**What you need to do:** From the data that follows, copy every line holding the string "current".
○ ○ ○ ○
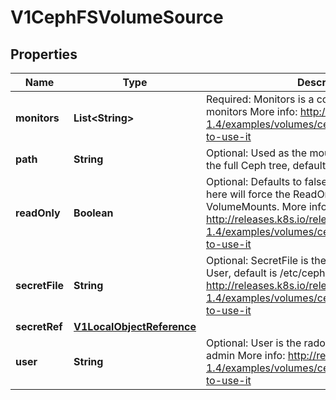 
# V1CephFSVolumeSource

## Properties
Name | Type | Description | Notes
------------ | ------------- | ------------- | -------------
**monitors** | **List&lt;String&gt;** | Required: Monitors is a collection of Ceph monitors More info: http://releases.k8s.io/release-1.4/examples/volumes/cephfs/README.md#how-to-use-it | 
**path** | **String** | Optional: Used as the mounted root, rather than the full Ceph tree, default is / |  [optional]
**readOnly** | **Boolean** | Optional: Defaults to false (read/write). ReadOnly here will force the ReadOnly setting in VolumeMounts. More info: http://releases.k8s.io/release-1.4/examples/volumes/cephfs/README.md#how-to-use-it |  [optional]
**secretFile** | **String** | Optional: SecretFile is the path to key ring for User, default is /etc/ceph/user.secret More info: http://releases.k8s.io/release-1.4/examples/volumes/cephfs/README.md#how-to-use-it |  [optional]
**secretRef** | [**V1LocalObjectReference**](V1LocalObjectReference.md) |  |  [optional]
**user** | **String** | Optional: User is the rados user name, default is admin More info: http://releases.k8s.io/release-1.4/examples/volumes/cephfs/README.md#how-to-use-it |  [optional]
○ ○ ○ ○
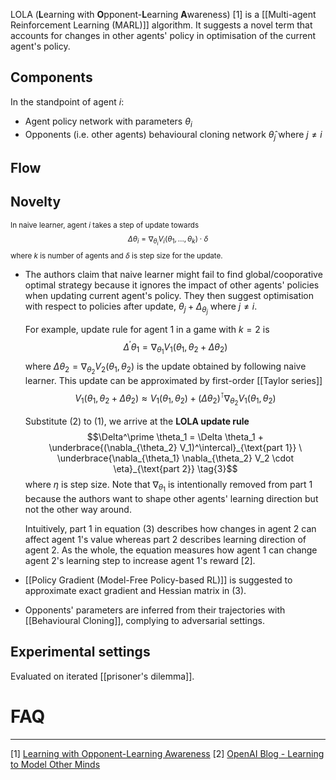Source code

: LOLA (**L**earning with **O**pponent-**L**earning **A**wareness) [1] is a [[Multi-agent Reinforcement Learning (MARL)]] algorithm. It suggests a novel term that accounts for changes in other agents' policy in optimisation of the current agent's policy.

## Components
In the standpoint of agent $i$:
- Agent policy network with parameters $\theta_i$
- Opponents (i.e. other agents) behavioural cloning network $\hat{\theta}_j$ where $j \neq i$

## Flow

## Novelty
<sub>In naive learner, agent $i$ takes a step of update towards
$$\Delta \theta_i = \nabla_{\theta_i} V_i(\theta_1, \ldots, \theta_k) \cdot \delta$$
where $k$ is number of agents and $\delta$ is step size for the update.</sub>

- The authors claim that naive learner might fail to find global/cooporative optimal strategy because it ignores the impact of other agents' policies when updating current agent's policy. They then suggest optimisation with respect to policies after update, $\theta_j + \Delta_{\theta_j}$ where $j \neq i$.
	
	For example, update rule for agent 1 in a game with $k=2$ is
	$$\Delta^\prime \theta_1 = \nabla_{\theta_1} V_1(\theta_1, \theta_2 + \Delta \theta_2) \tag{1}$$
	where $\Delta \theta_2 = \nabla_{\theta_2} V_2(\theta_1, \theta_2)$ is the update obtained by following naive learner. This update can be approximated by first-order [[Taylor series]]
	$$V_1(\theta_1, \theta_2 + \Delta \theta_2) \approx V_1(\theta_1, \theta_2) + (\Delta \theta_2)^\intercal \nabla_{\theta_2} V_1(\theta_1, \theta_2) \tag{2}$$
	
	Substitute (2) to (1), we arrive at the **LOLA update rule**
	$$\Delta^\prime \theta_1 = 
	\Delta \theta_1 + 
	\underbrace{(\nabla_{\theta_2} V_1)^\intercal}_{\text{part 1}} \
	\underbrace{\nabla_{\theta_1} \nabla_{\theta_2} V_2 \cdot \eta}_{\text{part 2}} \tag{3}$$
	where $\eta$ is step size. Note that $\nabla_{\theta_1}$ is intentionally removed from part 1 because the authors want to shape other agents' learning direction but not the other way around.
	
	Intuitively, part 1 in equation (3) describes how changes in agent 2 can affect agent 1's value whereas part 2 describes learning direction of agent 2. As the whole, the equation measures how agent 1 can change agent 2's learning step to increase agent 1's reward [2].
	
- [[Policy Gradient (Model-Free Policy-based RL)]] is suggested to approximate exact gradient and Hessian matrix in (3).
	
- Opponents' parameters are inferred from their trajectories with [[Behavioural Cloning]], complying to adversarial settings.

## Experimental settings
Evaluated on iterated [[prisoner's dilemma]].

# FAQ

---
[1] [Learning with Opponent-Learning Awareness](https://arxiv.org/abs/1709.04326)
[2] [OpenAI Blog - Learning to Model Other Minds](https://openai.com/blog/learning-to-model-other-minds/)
○ ○ ○ ○
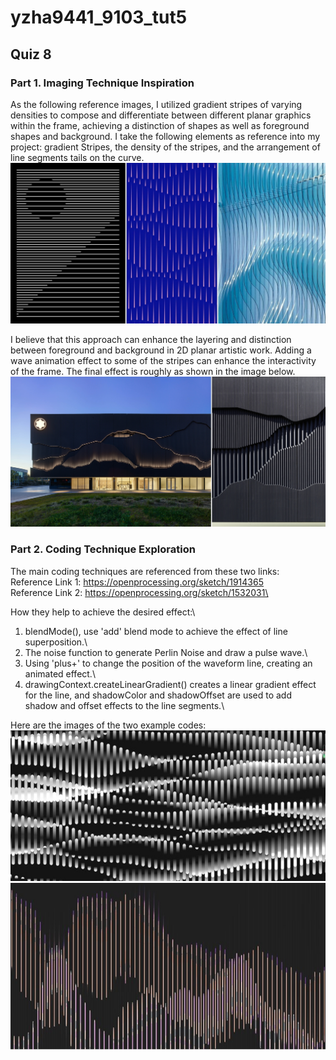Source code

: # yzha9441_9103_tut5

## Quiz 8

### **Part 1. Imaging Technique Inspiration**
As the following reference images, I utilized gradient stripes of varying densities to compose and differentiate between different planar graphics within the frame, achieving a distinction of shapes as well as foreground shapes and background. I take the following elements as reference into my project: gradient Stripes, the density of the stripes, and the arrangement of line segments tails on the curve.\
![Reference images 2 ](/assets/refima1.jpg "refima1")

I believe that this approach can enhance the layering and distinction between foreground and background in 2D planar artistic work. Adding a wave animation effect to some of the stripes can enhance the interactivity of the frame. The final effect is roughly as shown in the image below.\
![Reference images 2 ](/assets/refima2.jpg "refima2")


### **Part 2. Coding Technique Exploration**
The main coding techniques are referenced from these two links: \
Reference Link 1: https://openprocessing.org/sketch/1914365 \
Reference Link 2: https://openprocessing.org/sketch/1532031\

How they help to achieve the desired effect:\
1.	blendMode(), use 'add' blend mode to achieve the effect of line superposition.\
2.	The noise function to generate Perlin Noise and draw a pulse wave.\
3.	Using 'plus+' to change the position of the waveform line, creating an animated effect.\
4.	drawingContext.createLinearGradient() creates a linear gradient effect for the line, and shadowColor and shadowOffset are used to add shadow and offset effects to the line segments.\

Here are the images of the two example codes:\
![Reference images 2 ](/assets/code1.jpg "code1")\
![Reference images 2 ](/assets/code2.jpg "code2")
○ ○ ○ ○
**Completed task:**
: LOLA (**L**earning with **O**pponent-**L**earning **A**wareness) [1] is a [[Multi-agent Reinforcement Learning (MARL)]] algorithm. It suggests a novel term that accounts for changes in other agents' policy in optimisation of the current agent's policy.
- The authors claim that naive learner might fail to find global/cooporative optimal strategy because it ignores the impact of other agents' policies when updating current agent's policy. They then suggest optimisation with respect to policies after update, $\theta_j + \Delta_{\theta_j}$ where $j \neq i$.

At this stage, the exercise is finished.